(Dataset entries)
+ + + +

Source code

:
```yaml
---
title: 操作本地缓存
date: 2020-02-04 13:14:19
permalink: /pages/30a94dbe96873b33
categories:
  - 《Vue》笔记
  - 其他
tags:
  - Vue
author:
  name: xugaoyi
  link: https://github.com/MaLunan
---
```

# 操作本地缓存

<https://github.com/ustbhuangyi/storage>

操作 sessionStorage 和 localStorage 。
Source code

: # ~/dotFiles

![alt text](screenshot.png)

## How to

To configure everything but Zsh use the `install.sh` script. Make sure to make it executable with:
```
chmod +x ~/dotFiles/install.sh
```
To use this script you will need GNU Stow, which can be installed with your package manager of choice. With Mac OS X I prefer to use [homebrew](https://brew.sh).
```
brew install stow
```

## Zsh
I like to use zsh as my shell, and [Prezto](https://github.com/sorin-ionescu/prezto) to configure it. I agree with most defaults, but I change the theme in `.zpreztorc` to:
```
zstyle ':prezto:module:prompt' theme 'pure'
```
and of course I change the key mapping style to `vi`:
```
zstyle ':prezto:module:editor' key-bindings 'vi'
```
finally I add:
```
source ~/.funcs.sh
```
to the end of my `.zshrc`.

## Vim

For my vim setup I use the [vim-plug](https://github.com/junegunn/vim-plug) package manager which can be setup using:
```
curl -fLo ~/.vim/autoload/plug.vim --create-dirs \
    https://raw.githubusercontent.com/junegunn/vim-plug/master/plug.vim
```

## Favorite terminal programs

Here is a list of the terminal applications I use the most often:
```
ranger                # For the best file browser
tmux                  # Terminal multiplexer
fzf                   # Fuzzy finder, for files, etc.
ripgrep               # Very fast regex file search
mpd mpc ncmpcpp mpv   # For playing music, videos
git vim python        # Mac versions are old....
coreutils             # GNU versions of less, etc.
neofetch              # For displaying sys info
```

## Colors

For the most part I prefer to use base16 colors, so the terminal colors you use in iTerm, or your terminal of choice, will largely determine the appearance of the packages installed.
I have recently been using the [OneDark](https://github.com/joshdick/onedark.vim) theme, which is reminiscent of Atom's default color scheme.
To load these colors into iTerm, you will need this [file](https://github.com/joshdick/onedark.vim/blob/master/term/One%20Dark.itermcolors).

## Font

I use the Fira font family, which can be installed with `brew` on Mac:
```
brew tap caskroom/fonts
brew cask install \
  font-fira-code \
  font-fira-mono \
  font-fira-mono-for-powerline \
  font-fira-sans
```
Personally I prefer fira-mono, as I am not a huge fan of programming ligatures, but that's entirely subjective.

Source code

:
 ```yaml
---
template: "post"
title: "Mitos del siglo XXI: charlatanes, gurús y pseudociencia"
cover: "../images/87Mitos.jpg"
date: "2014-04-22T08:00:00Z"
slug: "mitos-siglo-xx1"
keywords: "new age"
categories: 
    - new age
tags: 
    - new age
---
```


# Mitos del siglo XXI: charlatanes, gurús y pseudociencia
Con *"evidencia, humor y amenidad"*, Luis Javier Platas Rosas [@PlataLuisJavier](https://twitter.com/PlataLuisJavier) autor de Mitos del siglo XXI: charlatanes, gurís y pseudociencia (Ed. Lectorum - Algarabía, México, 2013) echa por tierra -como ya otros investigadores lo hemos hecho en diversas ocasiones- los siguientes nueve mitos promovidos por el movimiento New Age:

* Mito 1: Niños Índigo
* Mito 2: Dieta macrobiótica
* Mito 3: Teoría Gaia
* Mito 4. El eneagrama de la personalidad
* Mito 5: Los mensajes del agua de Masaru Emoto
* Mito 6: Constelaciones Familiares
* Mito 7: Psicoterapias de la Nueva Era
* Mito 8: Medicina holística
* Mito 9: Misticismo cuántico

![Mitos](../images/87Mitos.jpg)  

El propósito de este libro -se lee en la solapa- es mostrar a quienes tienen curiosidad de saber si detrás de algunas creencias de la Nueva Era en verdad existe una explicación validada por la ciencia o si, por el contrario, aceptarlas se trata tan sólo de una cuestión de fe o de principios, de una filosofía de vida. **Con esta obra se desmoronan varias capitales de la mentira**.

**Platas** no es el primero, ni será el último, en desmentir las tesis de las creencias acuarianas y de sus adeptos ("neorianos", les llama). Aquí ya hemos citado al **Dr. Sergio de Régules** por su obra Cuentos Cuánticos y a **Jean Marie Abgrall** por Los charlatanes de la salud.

+ + + +

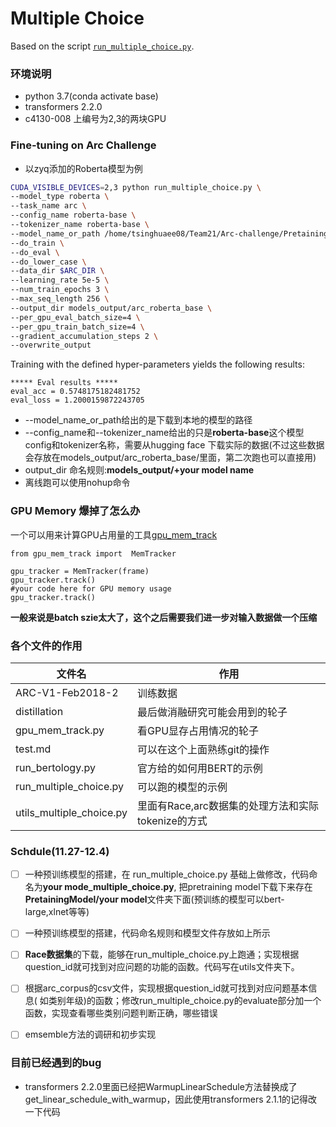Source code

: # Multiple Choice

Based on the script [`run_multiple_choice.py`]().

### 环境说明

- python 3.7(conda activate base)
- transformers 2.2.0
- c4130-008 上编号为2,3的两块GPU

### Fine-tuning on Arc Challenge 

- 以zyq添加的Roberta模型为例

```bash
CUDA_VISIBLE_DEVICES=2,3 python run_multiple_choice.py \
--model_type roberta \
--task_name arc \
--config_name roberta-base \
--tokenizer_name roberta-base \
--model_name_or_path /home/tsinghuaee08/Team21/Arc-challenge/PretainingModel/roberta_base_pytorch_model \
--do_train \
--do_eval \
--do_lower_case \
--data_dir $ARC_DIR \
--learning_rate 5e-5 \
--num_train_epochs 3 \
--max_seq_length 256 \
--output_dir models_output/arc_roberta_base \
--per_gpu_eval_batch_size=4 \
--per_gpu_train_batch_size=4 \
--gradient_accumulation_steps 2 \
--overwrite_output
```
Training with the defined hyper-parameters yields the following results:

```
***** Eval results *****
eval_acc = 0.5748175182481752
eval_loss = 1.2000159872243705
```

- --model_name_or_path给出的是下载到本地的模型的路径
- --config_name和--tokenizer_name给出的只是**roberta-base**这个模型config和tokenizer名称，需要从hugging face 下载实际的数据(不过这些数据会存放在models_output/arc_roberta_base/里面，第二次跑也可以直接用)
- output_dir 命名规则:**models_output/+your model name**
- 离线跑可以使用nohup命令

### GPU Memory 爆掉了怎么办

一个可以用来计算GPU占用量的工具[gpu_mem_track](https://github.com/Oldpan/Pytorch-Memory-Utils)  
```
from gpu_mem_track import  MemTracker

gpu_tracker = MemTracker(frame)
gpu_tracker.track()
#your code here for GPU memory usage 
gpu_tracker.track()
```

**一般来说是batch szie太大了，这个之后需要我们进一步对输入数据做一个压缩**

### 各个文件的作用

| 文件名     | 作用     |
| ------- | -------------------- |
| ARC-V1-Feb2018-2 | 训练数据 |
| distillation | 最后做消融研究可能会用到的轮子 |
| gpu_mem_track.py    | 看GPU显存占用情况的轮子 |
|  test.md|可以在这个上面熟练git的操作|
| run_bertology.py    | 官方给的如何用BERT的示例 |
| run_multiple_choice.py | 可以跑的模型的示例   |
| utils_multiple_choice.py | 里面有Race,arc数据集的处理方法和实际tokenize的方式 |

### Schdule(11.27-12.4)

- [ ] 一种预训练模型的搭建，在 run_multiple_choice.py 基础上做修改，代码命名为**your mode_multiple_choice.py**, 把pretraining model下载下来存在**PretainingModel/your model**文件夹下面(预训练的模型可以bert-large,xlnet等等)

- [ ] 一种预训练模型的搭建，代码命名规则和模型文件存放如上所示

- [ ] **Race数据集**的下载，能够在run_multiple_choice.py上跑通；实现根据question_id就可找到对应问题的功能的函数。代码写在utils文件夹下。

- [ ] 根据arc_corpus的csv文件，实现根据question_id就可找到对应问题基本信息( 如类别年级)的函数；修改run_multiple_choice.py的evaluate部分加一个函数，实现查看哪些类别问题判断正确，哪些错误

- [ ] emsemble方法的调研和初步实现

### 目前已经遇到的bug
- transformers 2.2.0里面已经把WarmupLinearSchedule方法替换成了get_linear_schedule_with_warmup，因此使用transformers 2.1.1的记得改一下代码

+ + + +

Count every line in the records that holds "using" and give that count by itself.

2